Records excerpted from a collection
=== Begin Enclosure ===

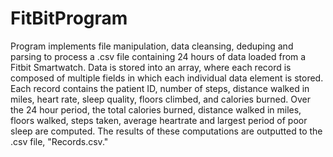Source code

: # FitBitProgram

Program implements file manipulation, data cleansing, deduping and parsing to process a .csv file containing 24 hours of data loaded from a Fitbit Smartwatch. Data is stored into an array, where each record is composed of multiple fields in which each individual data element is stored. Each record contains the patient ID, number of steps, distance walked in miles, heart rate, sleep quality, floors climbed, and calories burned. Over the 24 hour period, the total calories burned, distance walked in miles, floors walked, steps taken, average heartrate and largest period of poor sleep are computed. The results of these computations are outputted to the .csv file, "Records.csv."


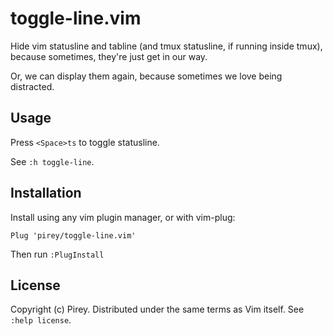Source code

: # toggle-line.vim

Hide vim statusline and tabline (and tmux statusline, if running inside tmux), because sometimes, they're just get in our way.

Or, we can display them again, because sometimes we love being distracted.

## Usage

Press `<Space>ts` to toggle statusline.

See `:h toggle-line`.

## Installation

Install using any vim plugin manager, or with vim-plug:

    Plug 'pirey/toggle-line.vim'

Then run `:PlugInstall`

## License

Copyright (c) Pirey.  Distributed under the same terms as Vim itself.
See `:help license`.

=== End Enclosure ===

## PROBLEM TO WORK ON
Check each line of the records above for "toggle", and copy those that have it.

## EXERCISE ANSWER
: # toggle-line.vim
Press `<Space>ts` to toggle statusline.
See `:h toggle-line`.
    Plug 'pirey/toggle-line.vim'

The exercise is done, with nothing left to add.